The Journal of Peer Production - New perspectives on the implications of peer production for social change New perspectives on the implications of peer production for social change
(Signals) Spatial practices, commoning and the peer production of culture image

Signals are an important part of the JoPP peer review process. They are intended to widen the scope of publishable articles by placing the reputational cost of publishing an imperfect article on authors, rather than on the journal.

Please note:

Positive signal = 1, negative signal = 0, positive/negative signal = 0.5

Only signals marked with a “*” are used to calculate the JoPP Signal.

Objective categories

Activist: 3/3

Article proposes a critique of a policy or practice with specific action proposals or suggestions.

Academic: 2/3*

Article follows conventions of academic research article ­­ e.g. position in literature, cited sources, and claimed contribution.

Prospective: 1/3

Article is based on developments that have not yet occurred.

Formalised: 1/3

Article is based on formal logic or mathematical technique.

Language quality: 2/3*

Standard of English expression in article is excellent.


Subjective categories

Scope of debate: 0/3

Article addresses an issue which is widely known and debated.

Comprehensiveness: 2/3*

Most related sources are mentioned in article [this is an invitation to careful selection rather than a demonstration of prowess in citation collection ­­ i.e. apt and representative choices made in source citations].

Logical flow: 3/3*

Ideas are well organised in article.

Originality: 3/3*

The argument presented in article is new.

Review impact: 3/3

The article has been significantly changed as a result of the review process.


Reviewers indicate their appreciation of the article in the form of a 50 word statement.

Reviewer A

The paper has been significantly revised and the content is presented in more clear sections. Sections on methods and literature reflection have been introduced. Nonetheless the abstract historiography on social movements does not relate to the later sections on creativity in social mobilisations in the city of Milan. I would strongly suggest that the authors reflect on their literature adequately. The use of English language and some typos should be revised (eg. p6 first paragraph) thus the map scales should be introduced in used maps.

Reviewer B

The article positions the case of Macao within different theoretical frameworks, including a discussion of urban commons and right to the city movements, and the reuse of abandoned urban spaces.

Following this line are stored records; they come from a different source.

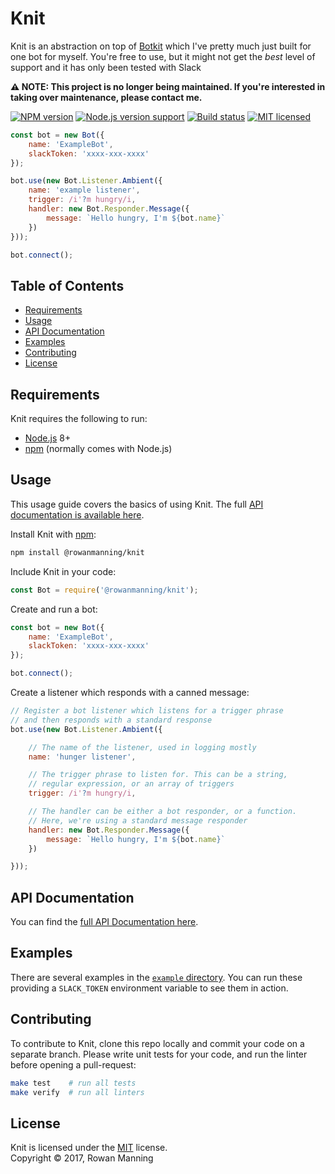 
# Knit

Knit is an abstraction on top of [Botkit] which I've pretty much just built for one bot for myself. You're free to use, but it might not get the _best_ level of support and it has only been tested with Slack

**⚠️ NOTE: This project is no longer being maintained. If you're interested in taking over maintenance, please contact me.**

[![NPM version][shield-npm]][info-npm]
[![Node.js version support][shield-node]][info-node]
[![Build status][shield-build]][info-build]
[![MIT licensed][shield-license]][info-license]

```js
const bot = new Bot({
	name: 'ExampleBot',
	slackToken: 'xxxx-xxx-xxxx'
});

bot.use(new Bot.Listener.Ambient({
	name: 'example listener',
	trigger: /i'?m hungry/i,
	handler: new Bot.Responder.Message({
		message: `Hello hungry, I'm ${bot.name}`
	})
}));

bot.connect();
```


## Table of Contents

  * [Requirements](#requirements)
  * [Usage](#usage)
  * [API Documentation](#api-documentation)
  * [Examples](#examples)
  * [Contributing](#contributing)
  * [License](#license)


## Requirements

Knit requires the following to run:

  * [Node.js] 8+
  * [npm] (normally comes with Node.js)


## Usage

This usage guide covers the basics of using Knit. The full [API documentation is available here][api-docs].

Install Knit with [npm]:

```sh
npm install @rowanmanning/knit
```

Include Knit in your code:

```js
const Bot = require('@rowanmanning/knit');
```

Create and run a bot:

```js
const bot = new Bot({
	name: 'ExampleBot',
	slackToken: 'xxxx-xxx-xxxx'
});

bot.connect();
```

Create a listener which responds with a canned message:

```js
// Register a bot listener which listens for a trigger phrase
// and then responds with a standard response
bot.use(new Bot.Listener.Ambient({

	// The name of the listener, used in logging mostly
	name: 'hunger listener',

	// The trigger phrase to listen for. This can be a string,
	// regular expression, or an array of triggers
	trigger: /i'?m hungry/i,

	// The handler can be either a bot responder, or a function.
	// Here, we're using a standard message responder
	handler: new Bot.Responder.Message({
		message: `Hello hungry, I'm ${bot.name}`
	})

}));
```


## API Documentation

You can find the [full API Documentation here][api-docs].


## Examples

There are several examples in the [`example` directory](https://github.com/rowanmanning/knit/tree/master/example). You can run these providing a `SLACK_TOKEN` environment variable to see them in action.


## Contributing

To contribute to Knit, clone this repo locally and commit your code on a separate branch. Please write unit tests for your code, and run the linter before opening a pull-request:

```sh
make test    # run all tests
make verify  # run all linters
```


## License

Knit is licensed under the [MIT] license.<br/>
Copyright &copy; 2017, Rowan Manning



[api-docs]: http://knit.rowanmanning.com/
[botkit]: https://botkit.ai/
[mit]: LICENSE
[node.js]: https://nodejs.org/
[npm]: https://www.npmjs.com/

[info-license]: LICENSE
[info-node]: package.json
[info-npm]: https://www.npmjs.com/package/@rowanmanning/knit
[info-build]: https://travis-ci.org/rowanmanning/knit
[shield-license]: https://img.shields.io/badge/license-MIT-blue.svg
[shield-node]: https://img.shields.io/badge/node.js%20support-8-brightgreen.svg
[shield-npm]: https://img.shields.io/npm/v/@rowanmanning/knit.svg
[shield-build]: https://img.shields.io/travis/rowanmanning/knit/master.svg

The analysis of the relationship between Macao and other organisations in the neighbourhood could have benefited from a more nuanced discussion of they are connected with the history and development of housing struggles in the city.

Reviewer C

The paper made strong improvements respect the previous version. It is indeed much clearer. There are still doubts on the section dedicated to the literature review. The many quoted authors are scattered and it’s not too clear which is the benefit of the review vis à vis the Macao case.